Given entries
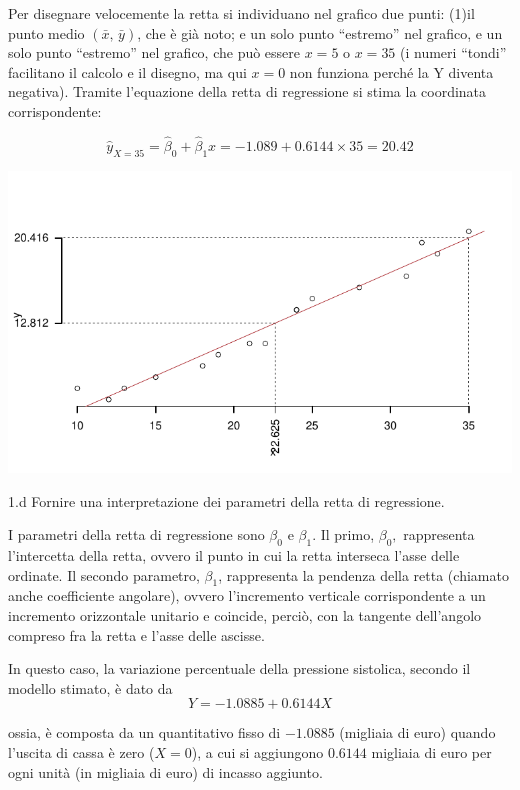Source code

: \documentclass[
  11pt,
]{book}
\theoremstyle{mytheoremstyle}
\theoremstyle{mydefstyle}
\newenvironment{sol}
  {
  \begin{tcolorbox}[enhanced,breakable,arc=0.1mm,boxrule=1pt,colback=white,colframe=iblue,
  title=\bf \fontfamily{lmss}\selectfont \hspace{.5 cm} Soluzione,drop fuzzy shadow]

}{
\end{tcolorbox}
  }
\begin{document}
\begin{sol}

Per disegnare velocemente la retta si individuano nel grafico
due punti: (1)il punto medio \((\bar{x},\, \bar{y})\), che è già
noto; e un solo punto ``estremo'' nel grafico, e un solo punto ``estremo'' nel grafico, che può essere \(x=5\) o
\(x=35\) (i numeri ``tondi'' facilitano il calcolo e il disegno, ma
qui \(x=0\) non funziona perché la Y diventa negativa). Tramite
l'equazione della retta di regressione si stima la coordinata
corrispondente:

\[\hat y_{X= 35 }=\hat\beta_0+\hat\beta_1 x= -1.089 + 0.6144 \times 35 = 20.42 \]

\begin{center}\includegraphics{Esami_passati_con_soluzioni_files/figure-latex/06-regr-55-1} \end{center}

\end{sol}

1.d Fornire una interpretazione dei parametri della retta di regressione.

\begin{sol}
I parametri della retta di regressione sono \(\beta_{0}\) e \(\beta_{1}\).
Il primo, \(\beta_{0},\) rappresenta l'intercetta della retta,
ovvero il punto in cui la retta interseca l'asse delle ordinate.
Il secondo parametro, \(\beta_{1}\), rappresenta la pendenza della
retta (chiamato anche coefficiente angolare), ovvero l'incremento
verticale corrispondente a un incremento orizzontale unitario e
coincide, perciò, con la tangente dell'angolo compreso fra la
retta e l'asse delle ascisse.

In questo caso, la variazione percentuale della pressione sistolica,
secondo il modello stimato, è dato da
\[Y= -1.0885 + 0.6144 X\]

ossia, è composta da un quantitativo fisso di \(-1.0885\) (migliaia
di euro) quando l'uscita di cassa è zero (\(X=0\)), a cui si
aggiungono \(0.6144\) migliaia di euro per ogni unità (in migliaia di
euro) di incasso aggiunto.

\end{sol}
\end{document}
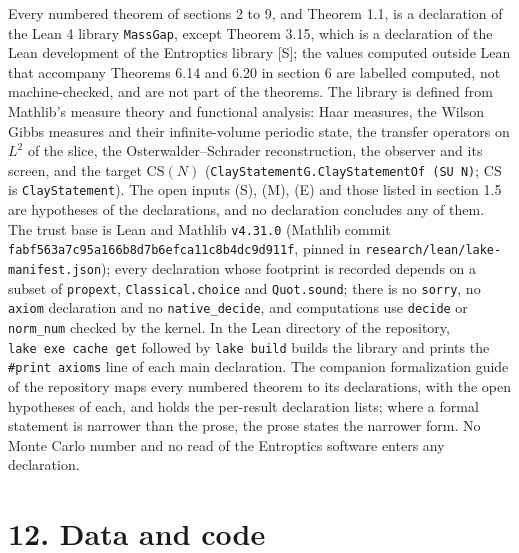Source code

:\documentclass[10pt,letterpaper,twocolumn]{article}
\begin{document}
Every numbered theorem of sections 2 to 9, and Theorem 1.1, is a declaration of the Lean 4 library \texttt{MassGap}, except Theorem 3.15, which is a declaration of the Lean development of the Entroptics library {[}S{]}; the values computed outside Lean that accompany Theorems 6.14 and 6.20 in section 6 are labelled computed, not machine-checked, and are not part of the theorems. The library is defined from Mathlib's measure theory and functional analysis: Haar measures, the Wilson Gibbs measures and their infinite-volume periodic state, the transfer operators on \(L^2\) of the slice, the Osterwalder--Schrader reconstruction, the observer and its screen, and the target \(\mathrm{CS}(N)\) (\texttt{ClayStatementG.\allowbreak{}ClayStatementOf\ (\allowbreak{}SU\ N)\allowbreak{}}; \(\mathrm{CS}\) is \texttt{ClayStatement}). The open inputs (S), (M), (E) and those listed in section 1.5 are hypotheses of the declarations, and no declaration concludes any of them. The trust base is Lean and Mathlib \texttt{v4.\allowbreak{}31.\allowbreak{}0} (Mathlib commit \texttt{fabf563a7c95a166b8d7b6efca11c8b4dc9d911f}, pinned in \texttt{research/\allowbreak{}lean/\allowbreak{}lake-{}\allowbreak{}manifest.\allowbreak{}json}); every declaration whose footprint is recorded depends on a subset of \texttt{propext}, \texttt{Classical.\allowbreak{}choice} and \texttt{Quot.\allowbreak{}sound}; there is no \texttt{sorry}, no \texttt{axiom} declaration and no \texttt{native\_\allowbreak{}decide}, and computations use \texttt{decide} or \texttt{norm\_\allowbreak{}num} checked by the kernel. In the Lean directory of the repository, \texttt{lake\ exe\ cache\ get} followed by \texttt{lake\ build} builds the library and prints the \texttt{\#print\ axioms} line of each main declaration. The companion formalization guide of the repository maps every numbered theorem to its declarations, with the open hypotheses of each, and holds the per-result declaration lists; where a formal statement is narrower than the prose, the prose states the narrower form. No Monte Carlo number and no read of the Entroptics software enters any declaration.

\section{12. Data and code}\label{12-data-and-code}
\end{document}
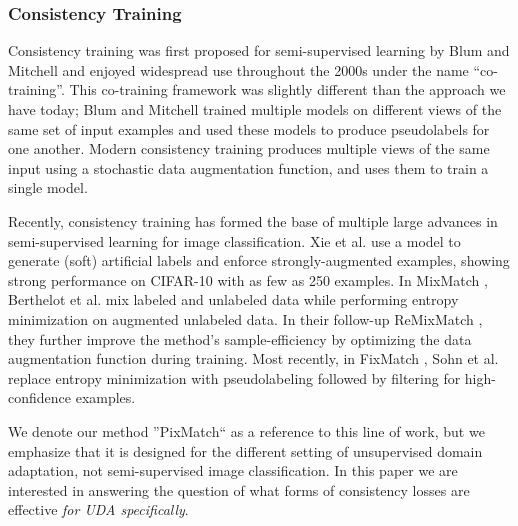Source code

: \documentclass[final]{cvpr}
\begin{document}
\subsubsection{Consistency Training}

Consistency training was first proposed for semi-supervised learning by Blum and Mitchell \cite{cotraining} and enjoyed widespread use throughout the 2000s under the name ``co-training''. This co-training framework was slightly different than the approach we have today; Blum and Mitchell \cite{cotraining} trained multiple models on different views of the same set of input examples and used these models to produce pseudolabels for one another. Modern consistency training \cite{sajjadi2016regularization} produces multiple views of the same input using a stochastic data augmentation function, and uses them to train a single model. 

Recently, consistency training has formed the base of multiple large advances in semi-supervised learning for image classification. Xie et al. \cite{xie2019unsupervised} use a model to generate (soft) artificial labels and enforce strongly-augmented examples, showing strong performance on CIFAR-10 with as few as 250 examples. In MixMatch \cite{berthelot2019mixmatch}, Berthelot et al. mix labeled and unlabeled data while performing entropy minimization on augmented unlabeled data. In their follow-up ReMixMatch \cite{berthelot2019remixmatch}, they further improve the method's sample-efficiency by optimizing the data augmentation function during training. Most recently, in FixMatch \cite{fixmatch}, Sohn et al. replace entropy minimization with pseudolabeling followed by filtering for high-confidence examples. 

We denote our method ''PixMatch`` as a reference to this line of work, but we emphasize that it is designed for the different setting of unsupervised domain adaptation, not semi-supervised image classification. In this paper we are interested in answering the question of what forms of consistency losses are effective \textit{for UDA specifically}. 

\end{document}
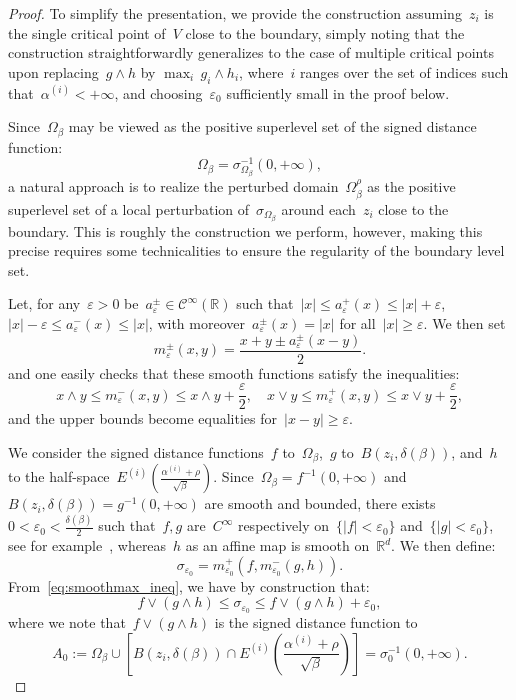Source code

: \documentclass[10pt]{article}
\newcommand{\R}{\mathbb{R}}
\newcommand{\1}{\mathbbm 1}
\newcommand{\largeRadius}{\delta}
\newcommand{\epsLimit}[1]{\alpha^{(#1)}} %
\newcommand{\halfSpace}[1]{E^{(#1)}}
\newcommand{\shift}{\rho} %
\begin{document}
    \begin{proof}
        To simplify the presentation, we provide the construction assuming~$z_i$ is the single critical point of~$V$ close to the boundary, simply noting that the construction straightforwardly generalizes to the case of multiple critical points upon replacing~$g\land h$ by
        $\max_i\, g_i \land h_i$, where~$i$ ranges over the set of indices such that~$\epsLimit{i}<+\infty$, and choosing~$\varepsilon_0$ sufficiently small in the proof below.

        Since~$\Omega_\beta$ may be viewed as the positive superlevel set of the signed distance function:
        \[\Omega_\beta = \sigma_{\Omega_\beta}^{-1}(0,+\infty),\]
        a natural approach is to realize the perturbed domain~$\Omega_\beta^\shift$ as the positive superlevel set of a local perturbation of~$\sigma_{\Omega_\beta}$ around each~$z_i$ close to the boundary.
        This is roughly the construction we perform, however, making this precise requires some technicalities to ensure the regularity of the boundary level set.
        
        Let, for any~$\varepsilon>0$ be~$a_\varepsilon^\pm\in \mathcal C^\infty(\R)$ such that~$|x| \leq a^+_\varepsilon(x)\leq |x| + \varepsilon$,~$|x|-\varepsilon\leq a^-_\varepsilon(x)\leq |x|$, with moreover~$a^\pm_\varepsilon(x) = |x|$ for all~$|x|\geq\varepsilon$.
        We then set
        \[m^{\pm}_\varepsilon(x,y) = \frac{x+y\pm a^\pm_\varepsilon(x-y)}2.\]
        and one easily checks that these smooth functions satisfy the inequalities:
        \begin{equation}
            \label{eq:smoothmax_ineq}
            x\land y \leq m^{-}_\varepsilon(x,y) \leq x\land y + \frac\varepsilon2,\quad x\lor y \leq m^{+}_\varepsilon(x,y) \leq x\lor y + \frac\varepsilon2,
        \end{equation}
        and the upper bounds become equalities for~$|x-y| \geq \varepsilon$.

        We consider the signed distance functions~$f$ to~$\Omega_\beta$,~$g$ to~$B(z_i,\largeRadius(\beta))$, and~$h$ to the half-space~$\halfSpace{i}\left(\frac{\epsLimit{i}+\shift}{\sqrt\beta}\right)$.
        Since~$\Omega_\beta = f^{-1}(0,+\infty)$ and $B(z_i,\largeRadius(\beta))=g^{-1}(0,+\infty)$ are smooth and bounded, there exists~$0<\varepsilon_0 < \frac{\largeRadius(\beta)}2$ such that~$f,g$ are~$C^\infty$ respectively on~$\{|f|<\varepsilon_0\}$ and~$\{|g|<\varepsilon_0\}$, see for example~\cite[Lemma 14.16]{GT01}, whereas~$h$ as an affine map is smooth on~$\R^d$.
        We then define:
        $$\sigma_{\varepsilon_0} = m_{\varepsilon_0}^{+}(f,m_{\varepsilon_0}^{-}(g,h)).$$
        From~\eqref{eq:smoothmax_ineq}, we have by construction that:
        \begin{equation}
            \label{eq:sdf_ineq}
           f\lor (g\land h) \leq \sigma_{\varepsilon_0} \leq f\lor (g\land h) + \varepsilon_0,
        \end{equation}
        where we note that~$f\lor(g\land h)$ is the signed distance function to
        \[A_0 := \Omega_\beta \cup \left[ B(z_i,\largeRadius(\beta))\cap \halfSpace{i}\left(\frac{\epsLimit{i}+\shift}{\sqrt\beta}\right)\right] = \sigma_0^{-1}(0,+\infty).\]


\end{proof}
\end{document}
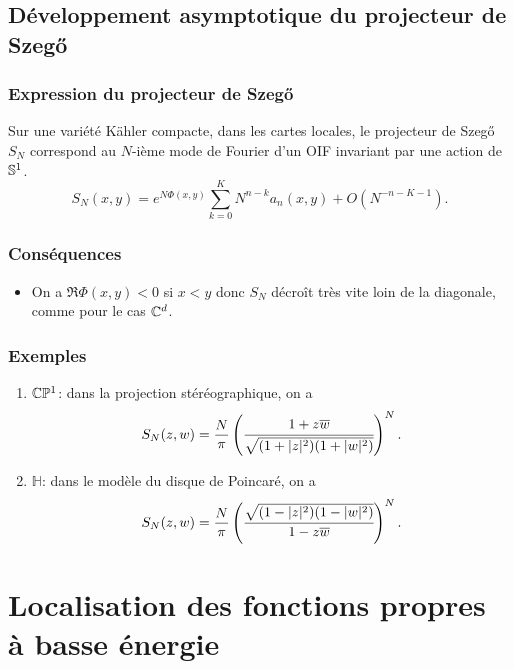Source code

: \documentclass[mathserif]{beamer}
\begin{document}
\subsection{D\'eveloppement asymptotique du projecteur de Szeg\H{o}}
\begin{frame}
  \frametitle{Expression du projecteur de Szeg\H{o}}
  \begin{thm}
    Sur une vari\'et\'e K\"ahler compacte, dans les cartes locales, le
    projecteur de Szeg\H{o} $S_N$ correspond au $N$-ième mode de
    Fourier d'un OIF invariant par une action de $\S^1$.
    \[
      S_N(x,y)=e^{N\Phi(x,y)}\sum_{k=0}^KN^{n-k}a_n(x,y)+O(N^{-n-K-1}).
    \]
  \end{thm}
\end{frame}

\begin{frame}
  \frametitle{Cons\'equences}
\begin{itemize}
  \item 
  On a $\Re\Phi(x,y)<0$ si $x<y$ donc $S_N$ d\'ecroît très vite loin
  de la diagonale, comme pour le cas $\C^d$.
  \end{itemize}
  
\end{frame}

\begin{frame}
  \frametitle{Exemples}
  \begin{enumerate}
  \item $\C\mathbb{P}^1$: dans la projection st\'er\'eographique, on a
    \[
      S_N(z,w)=\frac{N}{\pi}\left(\cfrac{1+z\overline{w}}{\sqrt{(1+|z|^2)(1+|w|^2)}}\right)^N.
    \]
    
  \item $\mathbb{H}$: dans le modèle du disque de Poincar\'e, on
    a
    \[
      S_N(z,w)=\frac{N}{\pi}\left(\cfrac{\sqrt{(1-|z|^2)(1-|w|^2)}}{1-z\overline{w}}\right)^N.
    \]
    
  \end{enumerate}
\end{frame}

\section{Localisation des fonctions propres à basse \'energie}
\end{document}

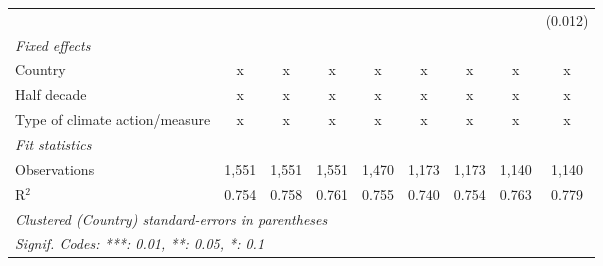 \begin{table}[htbp]
\begin{tabular}{lcccccccc}
                                                                          &              &               &               &               &              &               &               & (0.012)\\   
      \emph{Fixed effects}\\
      Country                                                             & x            & x             & x             & x             & x            & x             & x             & x\\  
      Half decade                                                         & x            & x             & x             & x             & x            & x             & x             & x\\  
      Type of climate action/measure                                      & x            & x             & x             & x             & x            & x             & x             & x\\  
      \midrule \emph{Fit statistics}\\
      Observations                                                        & 1,551        & 1,551         & 1,551         & 1,470         & 1,173        & 1,173         & 1,140         & 1,140\\  
      R$^2$                                                               & 0.754        & 0.758         & 0.761         & 0.755         & 0.740        & 0.754         & 0.763         & 0.779\\  
      \midrule
      \multicolumn{9}{l}{\emph{Clustered (Country) standard-errors in parentheses}}\\
      \multicolumn{9}{l}{\emph{Signif. Codes: ***: 0.01, **: 0.05, *: 0.1}}\\
   \end{tabular}
\end{table}


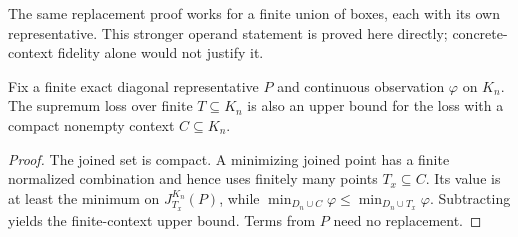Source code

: The same replacement proof works for a finite union of boxes, each with its own representative. This stronger operand statement is proved here directly; concrete-context fidelity alone would not justify it.

\begin{lemma}\label{lem:compact-context}
Fix a finite exact diagonal representative $P$ and continuous observation $\varphi$ on $K_n$. The supremum loss over finite $T\subseteq K_n$ is also an upper bound for the loss with a compact nonempty context $C\subseteq K_n$.
\end{lemma}
\begin{proof}
The joined set is compact. A minimizing joined point has a finite normalized combination and hence uses finitely many points $T_x\subseteq C$. Its value is at least the minimum on $J_{T_x}^{K_n}(P)$, while $\min_{D_n\cup C}\varphi\le\min_{D_n\cup T_x}\varphi$. Subtracting yields the finite-context upper bound. Terms from $P$ need no replacement.
\end{proof}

Exercise instructions
Reproducing the whole listing above is not the task. Copy exactly only the lines from the one with "f\lor (g\land h) \leq" to the one with "where we note", both kept.

Response to this task
           f\lor (g\land h) \leq \sigma_{\varepsilon_0} \leq f\lor (g\land h) + \varepsilon_0,
        \end{equation}
        where we note that~$f\lor(g\land h)$ is the signed distance function to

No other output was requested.